The Jobs No One Wants
In 1908, one year after Oklahoma became the 46th state of the United States, in an area theretofore known as No Man’s Land, three thousand families of Mennonites, Volga Germans, Irish and British arrived from far away to the town of Boise City to begin new lives in a town with tree-lined avenues watered by artesian wells, fed by three separate railways and surrounded by fertile land.
Except there was no town. They had been defrauded. There were no trees, no water, no railroad, no houses, banks or stores. Even the deeds to their land were fake. They were in the middle of nowhere.
So what did they do? They dug a well, planted food and started building.
You might say they had no choice, but that is not the point. Their resourcefulness was breathtaking.
I suspect that typical people of today could be dropped into the fecundity of a temperate eastern forest in springtime, and would starve to death. And yet these European settlers, using only what they had brought — wagons, mules, horses, cows, supplies — not only survived in that forbidding land, but built a city.
They lived in tents while they built dugout houses in the frozen earth by measuring off and then gathering buffalo and cow chips, laying them in the outline of their homes-to-be and setting them afire. As the fire burned out and the ground thawed, they’d dig out and start over with another layer of chips. Over time, they built the houses up with walls formed from cut sod. Over time, things improved. They raised crops, barns, cattle, and families.

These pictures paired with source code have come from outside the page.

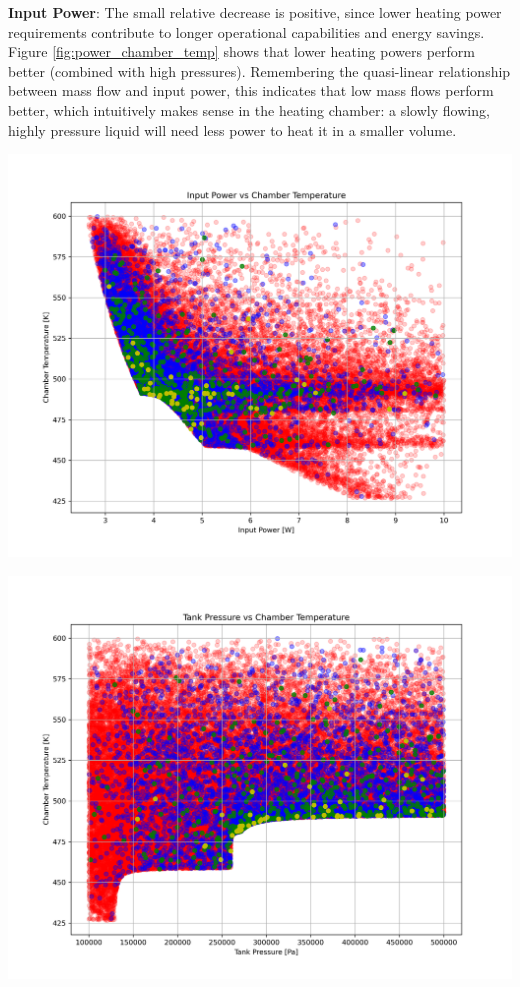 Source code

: \documentclass{homework}
\begin{document}
\begin{multicols}{2}
\textbf{Input Power}: The small relative decrease is positive, since lower heating power requirements contribute to longer operational capabilities and energy savings. Figure \ref{fig:power_chamber_temp} shows that lower heating powers perform better (combined with high pressures). Remembering the quasi-linear relationship between mass flow and input power, this indicates that low mass flows perform better, which intuitively makes sense in the heating chamber: a slowly flowing, highly pressure liquid will need less power to heat it in a smaller volume.

\begin{minipage}{\linewidth}
  \centering
  \includegraphics[width=\linewidth]{images/input_power_chamber_temperature.png}
  \label{fig:power_chamber_temp}
\end{minipage}

\begin{minipage}{\linewidth}
  \centering
  \includegraphics[width=\linewidth]{images/tank_pressure_chamber_temperature.png}
  \label{fig:pressure_chamber_temp}
\end{minipage}


\end{multicols}
\end{document}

The process was slow but not that slow. By 1912 the town had a general store, telephone company, a drugstore, a tinsmith, a blacksmith, a barbershop, a hotel, a feed yard, a grocer, a livery, and two newspapers.
It annoys hell out of me to hear the media trope that Mexicans are doing the jobs that no one else wants, and that’s why they’re here; that Mexicans are doing jobs Americans won’t do.
They’re saying we’re lazy.
Yet Americans built this country from scratch, with cyclonic energy. We built homes, farms, churches, factories, schools and, yes, saloons and fences. We built cities, but more than that we built communities, and a nation.
We made some terrible mistakes, such as overplowing the Great Plains and creating the Dust Bowl, but we weren’t lazy. We were up before dawn and didn’t even have the word siesta.
My own German and Irish ancestors worked hard and were tough. Today, most of us no longer know how to dig a well, build a house out of sod, or live off the land. What’s been lost, however, is the not the will, it’s the know-how. The perception that we can’t cook and clean for ourselves, grow our food and raise our children — that we aren’t self-reliant — is not just offensive, but absurd.
Let’s talk about what people “don’t want to do.” We don’t refer to jobs like picking crops and janitor as “things we want to do.” We call them work, and have to get paid to do them. That’s no different from Mexicans.
We’re told that Mexicans are cheaper, just like Walmart is cheaper. But are they really? Not when you factor in the costs to our social ecology. No decent society has the goal of reducing its people’s wages. Wages are the incentive to work. They are good things.
Adam Smith understood this rightly when he invented capitalism. If it’s not worth it for us to work, or if the government pays us to not work, we won’t work. Even though a man with a job is a happier man. Even if we were saints, we’d still be human saints. Competing to be paid less immiserates everyone.